Acquisition activity in the US Consulting Sector has been frenetic. What are the key stats you should know - and what lessons can you learn from recent M&A successes?

• Two and a half times as many global consulting firm acquisitions in 2015 compared to 2014

• Almost two thirds of acquisitions by U.S. based firms

• Technology firms are the most prolific acquirers

• A fifth of all acquisitions undertaken by the Big Four...

Consulting firm acquisitions rocketed in 2015 (384 compared to 143 in 2014), with almost two thirds (63 per cent) of the firms making these acquisitions based in North America. However, whilst over half of clients globally (56 per cent) say they benefit from these deals, 62 per cent say their access to expertise gets lost in the new organisation.

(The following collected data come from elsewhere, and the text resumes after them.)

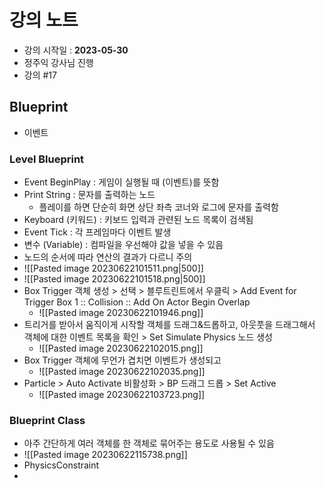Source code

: # 강의 노트
- 강의 시작일 : **2023-05-30**
- 정주익 강사님 진행
- 강의 \#17

## Blueprint
- 이벤트

### Level Blueprint
- Event BeginPlay : 게임이 실행될 때 (이벤트)를 뜻함
- Print String : 문자를 출력하는 노드
	- 플레이를 하면 단순히 화면 상단 좌측 코너와 로그에 문자를 출력함
- Keyboard (키워드) : 키보드 입력과 관련된 노드 목록이 검색됨
- Event Tick : 각 프레임마다 이벤트 발생
- 변수 (Variable) : 컴파일을 우선해야 값을 넣을 수 있음
- 노드의 순서에 따라 연산의 결과가 다르니 주의
- ![[Pasted image 20230622101511.png|500]]
- ![[Pasted image 20230622101518.png|500]]
- Box Trigger 객체 생성 > 선택 > 블루트린트에서 우클릭 > Add Event for Trigger Box 1 :: Collision :: Add On Actor Begin Overlap
	- ![[Pasted image 20230622101946.png]]
- 트리거를 받아서 움직이게 시작할 객체를 드래그&드롭하고, 아웃풋을 드래그해서 객체에 대한 이벤트 목록을 확인 > Set Simulate Physics 노드 생성
	- ![[Pasted image 20230622102015.png]]
- Box Trigger 객체에 무언가 겹치면 이벤트가 생성되고
	- ![[Pasted image 20230622102035.png]]
- Particle > Auto Activate 비활성화 > BP 드래그 드롭 > Set Active
	- ![[Pasted image 20230622103723.png]]

### Blueprint Class
- 아주 간단하게 여러 객체를 한 객체로 묶어주는 용도로 사용될 수 있음
- ![[Pasted image 20230622115738.png]]
- PhysicsConstraint
- 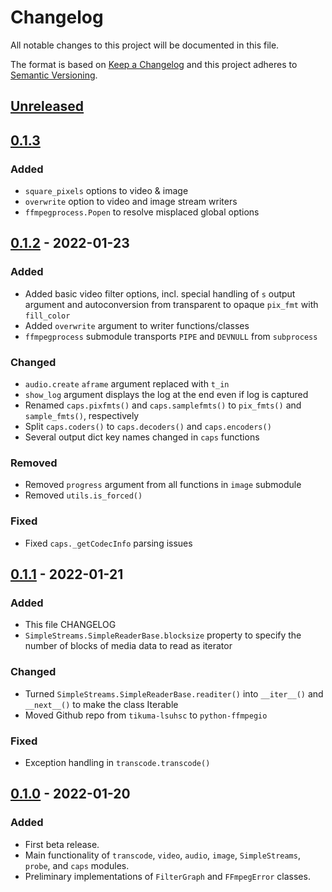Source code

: # Changelog
All notable changes to this project will be documented in this file.

The format is based on [Keep a Changelog](http://keepachangelog.com/en/1.0.0/) and this project adheres to [Semantic Versioning](http://semver.org/spec/v2.0.0.html).

## [Unreleased]

## [0.1.3]

### Added

- `square_pixels` options to video & image
- `overwrite` option to video and image stream writers
- `ffmpegprocess.Popen` to resolve misplaced global options

## [0.1.2] - 2022-01-23

### Added

- Added basic video filter options, incl. special handling of `s` output argument
  and autoconversion from transparent to opaque `pix_fmt` with `fill_color`
- Added `overwrite` argument to writer functions/classes
- `ffmpegprocess` submodule transports `PIPE` and `DEVNULL` from `subprocess`

### Changed

- `audio.create` `aframe` argument replaced with `t_in`
- `show_log` argument displays the log at the end even if log is captured
- Renamed `caps.pixfmts()` and `caps.samplefmts()` to `pix_fmts()` and `sample_fmts()`, respectively
- Split `caps.coders()` to `caps.decoders()` and `caps.encoders()`
- Several output dict key names changed in `caps` functions
### Removed

- Removed `progress` argument from all functions in `image` submodule
- Removed `utils.is_forced()`

### Fixed

- Fixed `caps._getCodecInfo` parsing issues

## [0.1.1] - 2022-01-21
### Added
- This file CHANGELOG
- `SimpleStreams.SimpleReaderBase.blocksize` property to specify the number of blocks of media data to read as iterator
### Changed
- Turned `SimpleStreams.SimpleReaderBase.readiter()` into `__iter__()` and `__next__()` to make the class Iterable
- Moved Github repo from `tikuma-lsuhsc` to `python-ffmpegio`
### Fixed
- Exception handling in `transcode.transcode()`

## [0.1.0] - 2022-01-20
### Added
- First beta release.
- Main functionality of `transcode`, `video`, `audio`, `image`, `SimpleStreams`, `probe`, and `caps` modules. 
- Preliminary implementations of `FilterGraph` and `FFmpegError` classes.

[Unreleased]: https://github.com/python-ffmpegio/python-ffmpegio/compare/v0.1.3...HEAD
[0.1.3]: https://github.com/python-ffmpegio/python-ffmpegio/compare/v0.1.2...v0.1.3
[0.1.2]: https://github.com/python-ffmpegio/python-ffmpegio/compare/v0.1.1...v0.1.2
[0.1.1]: https://github.com/python-ffmpegio/python-ffmpegio/compare/v0.1.0...v0.1.1
[0.1.0]: https://github.com/python-ffmpegio/python-ffmpegio/compare/92d467e...v0.1.0

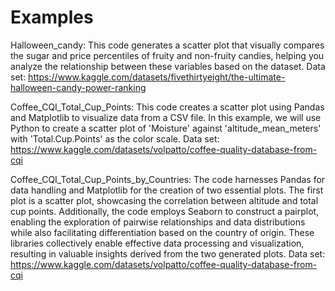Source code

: # Examples
Halloween_candy: 
This code generates a scatter plot that visually compares the sugar and price percentiles of fruity and non-fruity candies, helping you analyze the relationship between these variables based on the dataset.
Data set: https://www.kaggle.com/datasets/fivethirtyeight/the-ultimate-halloween-candy-power-ranking

Coffee_CQI_Total_Cup_Points:
This code creates a scatter plot using Pandas and Matplotlib to visualize data from a CSV file. In this example, we will use Python to create a scatter plot of 'Moisture' against 'altitude_mean_meters' with 'Total.Cup.Points' as the color scale.
Data set: https://www.kaggle.com/datasets/volpatto/coffee-quality-database-from-cqi

Coffee_CQI_Total_Cup_Points_by_Countries:
The code harnesses Pandas for data handling and Matplotlib for the creation of two essential plots. The first plot is a scatter plot, showcasing the correlation between altitude and total cup points. Additionally, the code employs Seaborn to construct a pairplot, enabling the exploration of pairwise relationships and data distributions while also facilitating differentiation based on the country of origin. These libraries collectively enable effective data processing and visualization, resulting in valuable insights derived from the two generated plots. Data set: https://www.kaggle.com/datasets/volpatto/coffee-quality-database-from-cqi

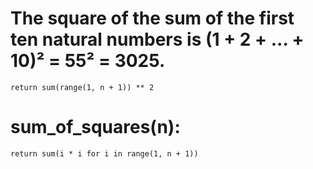 # The square of the sum of the first ten natural numbers is (1 + 2 + ... + 10)² = 55² = 3025.
    return sum(range(1, n + 1)) ** 2
# sum_of_squares(n):
    return sum(i * i for i in range(1, n + 1))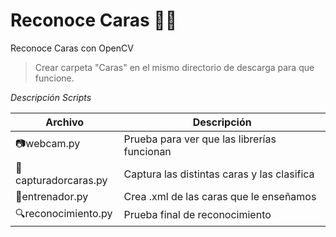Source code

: # Reconoce Caras :dango::imp:
Reconoce Caras con OpenCV 


> Crear carpeta "Caras" en el mismo directorio de descarga para que funcione.
 
 
*Descripción Scripts*

|Archivo|Descripción|
|---|---|
| :camera:webcam.py|Prueba para ver que las librerías funcionan| 
|:floppy_disk:capturadorcaras.py|Captura las distintas caras y las clasifica|
|:minidisc:entrenador.py|Crea .xml de las caras que le enseñamos|
|:mag:reconocimiento.py|Prueba final de reconocimiento|
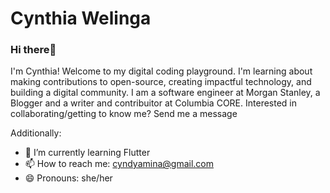 <!--**CynthiaWelinga/CynthiaWelinga** is a ✨ _special_ ✨ repository because its `README.md` (this file) appears on your GitHub profile.-->

# Cynthia Welinga

### Hi there👋

I'm Cynthia! Welcome to my digital coding playground. I'm learning about making contributions to open-source, creating impactful technology, and building a digital community. I am a software engineer at Morgan Stanley, a Blogger and a writer and contribuitor at Columbia CORE. 
Interested in collaborating/getting to know me? Send me a message

Additionally:
- 🌱 I’m currently learning Flutter
- 📫 How to reach me: cyndyamina@gmail.com
- 😄 Pronouns: she/her
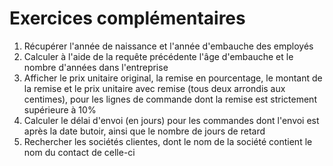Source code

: # Exercices complémentaires

1. Récupérer l'année de naissance et l'année d'embauche des employés
2. Calculer à l'aide de la requête précédente l'âge d'embauche et le nombre d'années dans l'entreprise
3. Afficher le prix unitaire original, la remise en pourcentage, le montant de la remise et le prix unitaire avec remise (tous deux arrondis aux centimes), pour les lignes de commande dont la remise est strictement supérieure à 10%
4. Calculer le délai d'envoi (en jours) pour les commandes dont l'envoi est après la date butoir, ainsi que le nombre de jours de retard
5. Rechercher les sociétés clientes, dont le nom de la société contient le nom du contact de celle-ci
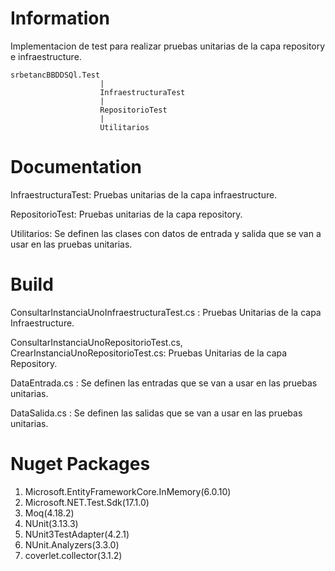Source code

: ﻿# Information
Implementacion de test para realizar pruebas unitarias de la capa repository e infraestructure.

	srbetancBBDDSQl.Test						
						|
						InfraestructuraTest
						|
						RepositorioTest
						|
						Utilitarios
						
													
# Documentation
InfraestructuraTest: Pruebas unitarias de la capa infraestructure.

RepositorioTest: Pruebas unitarias de la capa repository.

Utilitarios: Se definen las clases con datos de entrada y salida que se van a usar en las pruebas unitarias.


# Build 
ConsultarInstanciaUnoInfraestructuraTest.cs : Pruebas Unitarias de la capa Infraestructure. 

ConsultarInstanciaUnoRepositorioTest.cs, CrearInstanciaUnoRepositorioTest.cs: Pruebas Unitarias de la capa Repository. 

DataEntrada.cs : Se definen las entradas que se van a usar en las pruebas unitarias.

DataSalida.cs : Se definen las salidas que se van a usar en las pruebas unitarias.


# Nuget Packages
1.  Microsoft.EntityFrameworkCore.InMemory(6.0.10)
2.  Microsoft.NET.Test.Sdk(17.1.0)
3.  Moq(4.18.2)
4.  NUnit(3.13.3)
5.  NUnit3TestAdapter(4.2.1)
6.  NUnit.Analyzers(3.3.0)
7.  coverlet.collector(3.1.2)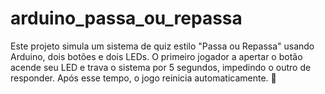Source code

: # arduino_passa_ou_repassa
Este projeto simula um sistema de quiz estilo "Passa ou Repassa" usando Arduino, dois botões e dois LEDs. O primeiro jogador a apertar o botão acende seu LED e trava o sistema por 5 segundos, impedindo o outro de responder. Após esse tempo, o jogo reinicia automaticamente. 🚀
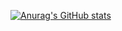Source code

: [![Anurag's GitHub stats](https://github-readme-stats.vercel.app/api?username=Carrot911)](https://github.com/anuraghazra/github-readme-stats)
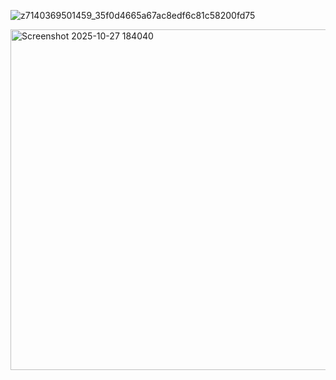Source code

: ![z7140369501459_35f0d4665a67ac8edf6c81c58200fd75](https://github.com/user-attachments/assets/dd012952-02be-4dd6-b8c2-1ee0bac44277)

<img width="939" height="545" alt="Screenshot 2025-10-27 184040" src="https://github.com/user-attachments/assets/570efecd-6d76-48f9-b06a-8a0174e7a354" />
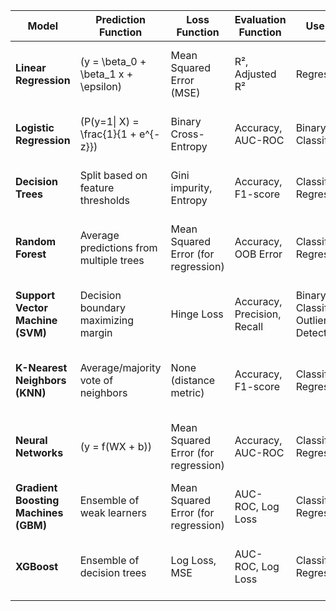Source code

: | **Model**                            | **Prediction Function**                 | **Loss Function**                   | **Evaluation Function**     | **Use Case**                             | **Tradeoffs**                            | **Pros**                                 | **Cons**                                         | **Drawbacks**                                   | **Assumptions about Data**                   | **Prerequisites**                                            | **Feature Engineering**                           | **Hyperparameter Tuning**                         | **Overfitting Measures**         |
| ------------------------------------ | --------------------------------------- | ----------------------------------- | --------------------------- | ---------------------------------------- | ---------------------------------------- | ---------------------------------------- | ------------------------------------------------ | ----------------------------------------------- | -------------------------------------------- | ------------------------------------------------------------ | ------------------------------------------------- | ------------------------------------------------- | -------------------------------- |
| **Linear Regression**                | \(y = \beta_0 + \beta_1 x + \epsilon\)  | Mean Squared Error (MSE)            | R², Adjusted R²             | Regression                               | Simple, interpretable                    | Fast to train, easy to interpret         | Assumes linearity                                | Residuals are normally distributed              | Normality of residuals, no multicollinearity | Standardization can help                                     | Grid search, random search, Bayesian optimization | Regularization (L1, L2), Cross-validation         |
| **Logistic Regression**              | \(P(y=1\| X) = \frac{1}{1 + e^{-z}}\)       | Binary Cross-Entropy        | Accuracy, AUC-ROC                        | Binary Classification                    | Simple, interpretable                    | Fast to train, good for binary outcomes          | Assumes linear relationship with log-odds       | Independent observations                     | No multicollinearity                                         | One-hot encoding for categorical variables        | Grid search, random search                        | Regularization, Cross-validation |
| **Decision Trees**                   | Split based on feature thresholds       | Gini impurity, Entropy              | Accuracy, F1-score          | Classification, Regression               | Prone to overfitting                     | Easy to interpret and visualize          | Sensitive to noisy data                          | No assumptions about data distribution          | None required                                | None required                                                | Grid search, pruning, random search               | Pruning, Cross-validation, Ensemble methods       |
| **Random Forest**                    | Average predictions from multiple trees | Mean Squared Error (for regression) | Accuracy, OOB Error         | Classification, Regression               | More complex, slower                     | Reduces overfitting                      | Can be less interpretable                        | Assumes independence of features                | None required                                | Categorical to numerical conversion, handling missing values | Grid search, random search                        | OOB Error, Feature importance analysis            |
| **Support Vector Machine (SVM)**     | Decision boundary maximizing margin     | Hinge Loss                          | Accuracy, Precision, Recall | Binary Classification, Outlier Detection | Sensitive to parameter settings          | Effective in high-dimensional spaces     | Requires careful tuning of parameters            | Assumes linear separability (with kernel trick) | Feature scaling required                     | None required                                                | Grid search, random search                        | Cross-validation, regularization                  |
| **K-Nearest Neighbors (KNN)**        | Average/majority vote of neighbors      | None (distance metric)              | Accuracy, F1-score          | Classification, Regression               | Memory intensive, slow on large datasets | Simple to implement                      | Sensitive to noisy data, curse of dimensionality | No assumptions about data distribution          | None required                                | Standardization or normalization recommended                 | None                                              | Cross-validation                                  |
| **Neural Networks**                  | \(y = f(WX + b)\)                       | Mean Squared Error (for regression) | Accuracy, AUC-ROC           | Classification, Regression               | Requires large datasets, complex tuning  | Can model complex relationships          | Prone to overfitting                             | No assumptions about linearity                  | Proper preprocessing needed                  | Standardization, normalization, categorical encoding         | Grid search, random search, Bayesian optimization | Regularization (dropout, L1/L2), Cross-validation |
| **Gradient Boosting Machines (GBM)** | Ensemble of weak learners               | Mean Squared Error (for regression) | AUC-ROC, Log Loss           | Classification, Regression               | Slower to train, sensitive to noise      | Handles various data types well          | Can be less interpretable                        | Assumes independence of features                | Proper preprocessing needed                  | None required                                                | Grid search, random search                        | Early stopping, regularization                    |
| **XGBoost**                          | Ensemble of decision trees              | Log Loss, MSE                       | AUC-ROC, Log Loss           | Classification, Regression               | Complexity, requires tuning              | High performance, handles missing values | Can be less interpretable                        | Assumes independence of features                | Proper preprocessing needed                  | None required                                                | Grid search, random search                        | Early stopping, cross-validation                  |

The Source Global Research report, M&A: Is it Adding Value?, released today (19th September 2016), is based on a survey of almost 3,000 senior users and buyers of consulting services[1]. It found that while clients understand why consulting firms buy other firms – they lose expertise – either because good people leave the acquired firm, there are fewer specialist firms to choose from, or the acquiring firm is a generalist, into which niche skills are absorbed.

CFOs and heads of finance are more sanguine about access to good people

CFOs and heads of finance understand the thinking behind these deals, but a lower than average (52 per cent) said they benefited from the deal, and the Source research found that this group were also more optimistic about continuing access to good people.

Fiona Czerniawska, Director and Founder of Source Global Research said:

“It’s true that clients aren’t uniformly or overwhelmingly positive. Even those who view these deals benignly are quick to agree that they have a price, usually in terms of the loss of choice and/or access to specialist expertise. For most though, especially those who see this type of activity as the norm, the advantages just about outweigh the problems.”

The Source report also found that the rapid increase in the number of deals taking place in the global consulting sector is as a result of a number of factors, price being one.

Tom Bolger, from U.S based consulting firm, West Monroe Partners said:

“Acquisition prices are at a more realistic level than three or four years ago, but this is very sector/practice-dependent. Salesforce, digital, cybersecurity, and data are hot topics in the market and these skills are in high-demand, and therefore, sale price expectations are high.”

The Source report identifies the following three lessons that consulting firms have learnt from the last two years of frenetic M&A activity:

1. Having the right strategy - The first lesson is about focus. As one senior partner admitted, “many consulting firms are not strategic in their M&A thinking. They go after the next big thing and then pull out quickly when it fails. They’re not always focused, and clients get confused as a result.”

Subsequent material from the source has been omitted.